Title:The Shepherd Struck; the Flock Scattered
Text:Matthew 26:30-46 (View)
Occasion:Regular Sunday
Topic:Christ's Suffering
 
Added:2024-07-11
 

Order Of Worship (Liturgy)

Holy, Holy, Holy    
The Lord My Shepherd Holds Me
Savior, Like a Shepherd, Lead Us
In the Hour of Trial

* As a matter of courtesy please advise Rev. Ted Gray, if you plan to use this sermon in a worship service.   Thank-you.


“The Shepherd Struck; the Flock Scattered”
Matthew 26:30-46
 
We have all heard that old expression, “Never say never.”  I’m not sure how old that expression is, but apparently Peter never heard it, or at least he certainly did not put it into practice. In this passage, Jesus predicted that the disciples would all desert him. In verse 31 he said, “This very night you will all fall away on account of me.” But in verse 35 we read how Peter – and all the others with him – denied it. Verse 35: “But Peter declared, ‘Even if I have to die with you, I will never disown You.’ And all the other disciples said the same.”
 
Peter’s denial reveals a number of truths about Peter to us. But because God’s Word is a mirror that reflects our true self to us, we also see ourselves in these verses, because unfortunately, it is very easy to err along the same lines as Peter. In this passage, we read that Peter fell in a number of distinct ways; distinct ways that all of us should be able to relate to.
 
First, he showed that in this instance he didn’t believe his Savior’s words. There is nothing ambiguous about what Jesus says in verse 31. He doesn’t say, “Some of you might fall away” Or, “Be careful, because you could fall away.”  Instead, Jesus is direct and to the point, “This very night you will all fall away on account of me.”
 
So you might expect Peter to say, “Lord, what can be done to prevent us from falling away? You are almighty. You are able to sustain us. Guard us, keep us, Lord.
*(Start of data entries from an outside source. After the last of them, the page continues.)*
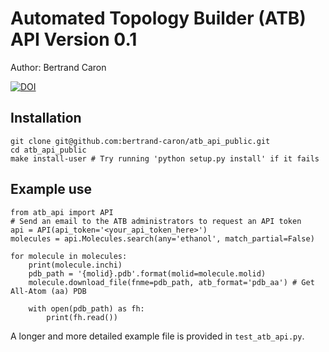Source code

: # Automated Topology Builder (ATB) API Version 0.1

Author: Bertrand Caron

[![DOI](https://zenodo.org/badge/86009503.svg)](https://zenodo.org/badge/latestdoi/86009503)

## Installation

```
git clone git@github.com:bertrand-caron/atb_api_public.git
cd atb_api_public
make install-user # Try running 'python setup.py install' if it fails
```

## Example use

```
from atb_api import API
# Send an email to the ATB administrators to request an API token
api = API(api_token='<your_api_token_here>')
molecules = api.Molecules.search(any='ethanol', match_partial=False)

for molecule in molecules:
    print(molecule.inchi)
    pdb_path = '{molid}.pdb'.format(molid=molecule.molid)
    molecule.download_file(fnme=pdb_path, atb_format='pdb_aa') # Get All-Atom (aa) PDB

    with open(pdb_path) as fh:
        print(fh.read())
```
		
A longer and more detailed example file is provided in `test_atb_api.py`.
We have been with you three years now we know your power, and we’ve seen our weakness so many times before, so please, Lord, help us.”
 
That would have been a good reply.  But instead, Peter retorts, in verse 33, “Even if all fall way on account of you, I never will.”  He directly contradicted the clear spoken word of Jesus.
 
Secondly, Peter, in this particular instance, did not take to heart the teaching of God’s Word as recorded in the Old Testament prophecy of Zechariah. When Jesus taught, he frequently quoted from the Old Testament Scriptures. In this case he quoted from Zechariah 13:7, “‘I will strike the shepherd, and the sheep of the flock will be scattered.’”
 
The Lord is hammering his point home. He is saying: This is what is going to happen, and you can be doubly sure that it will happen because it has already been prophesied in the inspired Word of God. Yet even though Jesus has backed up his prophecy and proved it by the inspired word of the prophet Zechariah, Peter says, in effect, “No, that’s not true, Lord. Maybe others will fall, but not me.” In verse 35 he says, “Even if I have to die with you, I will never disown you.” 
 
We might look back and wonder, “How could Peter go against the written word of God?” But isn’t it true that many people, many professing Christians, too, look for loopholes in the Scripture?  “You know that portion of Scripture only applies to the time and culture it was written in,” they might say. “It certainly doesn’t apply to us today.”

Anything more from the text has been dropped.